20 maggio 2019. È questa la data ufficiale della consegna delle 17 aule del piano rialzato della scuola “M. D’Azeglio”, i cui lavori sono stati inaugurati oggi, alla presenza del sindaco e degli esponenti dell’amministrazione comunale. Sono 120 i giorni stimati dalla società Sgm, responsabile del cantiere, che con una spesa di 234 mila euro garantirà la fruizione di parte dell’istituto in tempi ragionevoli rispetto all’inizio dell’anno scolastico 2019-2020. «17 aule – ha spiegato il primo cittadino – perché ci siamo posti l’obiettivo di non correre ulteriori rischi di appesantimento della struttura. Ovviamente – ha aggiunto Cannito – se ci saranno problemi, li risolveremo in corso d’opera».

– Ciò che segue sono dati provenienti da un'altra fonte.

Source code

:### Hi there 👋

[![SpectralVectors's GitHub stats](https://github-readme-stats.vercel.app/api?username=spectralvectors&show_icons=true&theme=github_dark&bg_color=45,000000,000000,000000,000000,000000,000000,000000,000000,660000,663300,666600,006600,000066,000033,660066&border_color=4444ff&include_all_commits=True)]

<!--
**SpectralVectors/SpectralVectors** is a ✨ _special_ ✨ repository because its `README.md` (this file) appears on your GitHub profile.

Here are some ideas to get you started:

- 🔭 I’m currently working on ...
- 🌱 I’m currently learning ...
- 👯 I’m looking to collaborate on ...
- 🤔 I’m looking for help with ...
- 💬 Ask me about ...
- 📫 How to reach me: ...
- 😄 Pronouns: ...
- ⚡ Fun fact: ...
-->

Una promessa che Cannito aveva fatto alla città già durante la campagna elettorale e che oggi prende vita, all’indomani dell’autorizzazione a procedere, concessa dalla Soprintendenza lo scorso autunno. «Abbiamo rispettato questa priorità elettorale – ha ricordato il sindaco – e penso che dobbiamo essere contenti per tutta la città. Non è una medaglia che ci vogliamo appuntare, perché era necessario restituire alla comunità scolastica del quartiere questa scuola, simbolo per l’intera città».

«Una scelta coraggiosa» la definisce il primo cittadino. Il costo complessivo dei lavori, infatti, è interamente a carico delle casse comunali e non dei fondi attesi dal Ministero delle Infrastrutture. Fondi, sottolinea il sindaco Cannito, non ancora arrivati e con i quali, se mai dovessero arrivare, si potrà procedere ad ulteriori interventi che, magari, potrebbero riguardare il primo piano della struttura.

L’impegno, preso con il consiglio di istituto, spiega Cannito, è di tornare tra qualche tempo a visionare lo stato dei lavori, per garantire un controllo costante sul bene cittadino rimasto chiuso per più di due anni: «Torneremo sul luogo di lavoro e vedremo lo stato di avanzamento dei lavori, perché il controllo pubblico è sempre importante e sollecita l’impresa a rispettare i tempi».

Gli interventi in programma prevedono la messa in sicurezza del solaio attraverso l’installazione di un sistema antisfondellamento, realizzato con una rete in fibra di vetro, con la eliminazione dei carichi e delle sollecitazioni derivanti dall’uso del piano superiore, che resterà chiuso e non utilizzato. Si passerà, quindi, agli interventi sui cornicioni per eliminare il problema dell’umidità e delle infiltrazioni.